Evet, artık bir yetişkin olarak gücümüzü fark edip, daha sağlıklı başa çıkma şekilleri geliştirmeye başlayabiliriz. Fakat çözüm, sevmediğimiz parçalarımızdan ya da utandıran anılardan kurtulmaya çalışmak değil. Aksine, o parçalarımızın bizden tek beklentisi, onlarla olan ilişkimizi iyileştirmek. Onları bastırmak yerine, yaşanılan şeylerin kökenlerini idrak edip, geçmişte ebeveynlerimizden alamadığı kapsamayı, onlara verebilmek. İçsel çocuğun duygularını ifade etmesine alan tutmak. Onunla “biz” olabilmek. İhtiyacımız olan ebeveynliği şimdi ve burada, tüm parçalarımıza verebilmek.
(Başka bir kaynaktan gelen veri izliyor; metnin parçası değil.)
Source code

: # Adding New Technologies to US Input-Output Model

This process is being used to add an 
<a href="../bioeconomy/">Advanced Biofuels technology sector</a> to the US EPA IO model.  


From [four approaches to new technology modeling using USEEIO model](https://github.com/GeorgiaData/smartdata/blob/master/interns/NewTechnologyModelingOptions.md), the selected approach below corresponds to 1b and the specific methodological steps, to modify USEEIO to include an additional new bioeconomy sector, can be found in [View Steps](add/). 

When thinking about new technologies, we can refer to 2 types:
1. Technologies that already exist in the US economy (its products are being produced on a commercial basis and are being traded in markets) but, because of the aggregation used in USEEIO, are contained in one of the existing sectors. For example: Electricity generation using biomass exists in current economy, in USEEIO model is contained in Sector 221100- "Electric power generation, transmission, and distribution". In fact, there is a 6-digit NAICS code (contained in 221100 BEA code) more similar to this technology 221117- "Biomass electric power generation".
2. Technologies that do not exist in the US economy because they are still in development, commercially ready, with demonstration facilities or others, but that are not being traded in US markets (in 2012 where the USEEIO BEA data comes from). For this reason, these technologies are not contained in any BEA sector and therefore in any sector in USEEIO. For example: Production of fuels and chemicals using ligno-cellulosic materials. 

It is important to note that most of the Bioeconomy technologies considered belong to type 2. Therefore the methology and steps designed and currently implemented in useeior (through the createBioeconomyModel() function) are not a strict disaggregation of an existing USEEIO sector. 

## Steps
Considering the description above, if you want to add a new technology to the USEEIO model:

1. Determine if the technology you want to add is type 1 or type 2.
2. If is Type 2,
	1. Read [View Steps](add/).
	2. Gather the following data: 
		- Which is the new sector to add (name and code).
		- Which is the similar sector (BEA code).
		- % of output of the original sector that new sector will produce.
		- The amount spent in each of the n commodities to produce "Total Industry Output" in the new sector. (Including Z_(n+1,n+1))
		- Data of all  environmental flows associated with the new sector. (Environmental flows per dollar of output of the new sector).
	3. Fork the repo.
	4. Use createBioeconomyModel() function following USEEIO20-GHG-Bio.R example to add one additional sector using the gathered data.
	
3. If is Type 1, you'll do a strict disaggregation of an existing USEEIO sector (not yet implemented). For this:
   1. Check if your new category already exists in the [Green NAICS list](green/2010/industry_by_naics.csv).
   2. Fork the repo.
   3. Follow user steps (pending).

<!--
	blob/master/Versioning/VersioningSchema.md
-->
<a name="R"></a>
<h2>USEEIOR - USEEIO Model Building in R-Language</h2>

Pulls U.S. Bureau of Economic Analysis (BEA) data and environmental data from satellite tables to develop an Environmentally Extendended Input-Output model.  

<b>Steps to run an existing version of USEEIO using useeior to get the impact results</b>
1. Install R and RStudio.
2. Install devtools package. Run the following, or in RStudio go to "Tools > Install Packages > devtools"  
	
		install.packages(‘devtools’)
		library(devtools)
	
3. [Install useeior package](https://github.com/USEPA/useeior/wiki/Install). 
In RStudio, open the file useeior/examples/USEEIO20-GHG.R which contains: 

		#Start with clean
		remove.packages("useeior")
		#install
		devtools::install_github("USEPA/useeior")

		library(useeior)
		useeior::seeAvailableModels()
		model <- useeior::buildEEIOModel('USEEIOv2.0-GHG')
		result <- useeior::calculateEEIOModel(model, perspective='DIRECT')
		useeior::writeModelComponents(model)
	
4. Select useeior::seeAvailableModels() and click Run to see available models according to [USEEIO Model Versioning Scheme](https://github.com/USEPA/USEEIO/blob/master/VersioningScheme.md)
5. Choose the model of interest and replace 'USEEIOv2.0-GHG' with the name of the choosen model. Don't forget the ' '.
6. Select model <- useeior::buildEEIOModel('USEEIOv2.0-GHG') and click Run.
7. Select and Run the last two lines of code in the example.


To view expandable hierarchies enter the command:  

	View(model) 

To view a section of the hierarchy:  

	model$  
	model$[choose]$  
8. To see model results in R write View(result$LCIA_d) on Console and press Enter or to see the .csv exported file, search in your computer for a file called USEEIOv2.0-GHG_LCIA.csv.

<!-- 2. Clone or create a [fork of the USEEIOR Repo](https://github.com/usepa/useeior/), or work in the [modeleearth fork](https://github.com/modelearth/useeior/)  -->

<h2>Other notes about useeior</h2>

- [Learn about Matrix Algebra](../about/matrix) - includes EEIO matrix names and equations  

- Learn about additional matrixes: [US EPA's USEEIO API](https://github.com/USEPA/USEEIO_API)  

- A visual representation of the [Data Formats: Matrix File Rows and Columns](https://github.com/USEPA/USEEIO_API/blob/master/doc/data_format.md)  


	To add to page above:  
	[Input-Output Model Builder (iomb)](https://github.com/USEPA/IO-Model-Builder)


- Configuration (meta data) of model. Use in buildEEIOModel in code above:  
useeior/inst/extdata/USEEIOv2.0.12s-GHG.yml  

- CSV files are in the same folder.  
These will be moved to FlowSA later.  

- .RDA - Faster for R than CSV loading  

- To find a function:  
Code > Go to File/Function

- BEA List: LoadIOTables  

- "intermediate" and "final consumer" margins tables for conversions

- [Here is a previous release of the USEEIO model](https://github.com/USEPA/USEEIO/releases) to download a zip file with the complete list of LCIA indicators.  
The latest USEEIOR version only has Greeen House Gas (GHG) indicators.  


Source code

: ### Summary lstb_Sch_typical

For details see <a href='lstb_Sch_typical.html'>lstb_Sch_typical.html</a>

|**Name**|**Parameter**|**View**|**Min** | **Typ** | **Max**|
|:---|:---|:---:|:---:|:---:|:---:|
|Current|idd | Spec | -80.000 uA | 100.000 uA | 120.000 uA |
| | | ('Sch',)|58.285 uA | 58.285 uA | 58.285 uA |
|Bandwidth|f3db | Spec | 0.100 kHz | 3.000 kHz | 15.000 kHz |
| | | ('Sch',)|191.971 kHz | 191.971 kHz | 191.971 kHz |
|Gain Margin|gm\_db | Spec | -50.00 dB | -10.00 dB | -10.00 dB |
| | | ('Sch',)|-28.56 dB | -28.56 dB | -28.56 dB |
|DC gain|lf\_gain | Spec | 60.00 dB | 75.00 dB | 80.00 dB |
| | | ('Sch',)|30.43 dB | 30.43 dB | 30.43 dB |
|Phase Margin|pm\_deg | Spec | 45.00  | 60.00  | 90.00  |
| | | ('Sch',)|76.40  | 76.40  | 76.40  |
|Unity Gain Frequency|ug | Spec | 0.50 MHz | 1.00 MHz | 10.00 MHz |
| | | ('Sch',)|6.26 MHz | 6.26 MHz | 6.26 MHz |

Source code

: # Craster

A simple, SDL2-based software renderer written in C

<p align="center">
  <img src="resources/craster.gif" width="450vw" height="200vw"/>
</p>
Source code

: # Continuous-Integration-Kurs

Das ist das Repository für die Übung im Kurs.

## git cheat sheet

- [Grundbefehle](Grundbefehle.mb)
Unutmayalım ki, hayatta deneyimlediğimiz birçok şey, aslında kendimizle olan ilişkimizin bir yansıması. Evren, bizi bize gösteren bir ayna niteliğinde çalışıyor. Ancak kendimizle olan ilişkimiz dönüştükten sonra, deneyimlerimiz de değişmeye başlıyor.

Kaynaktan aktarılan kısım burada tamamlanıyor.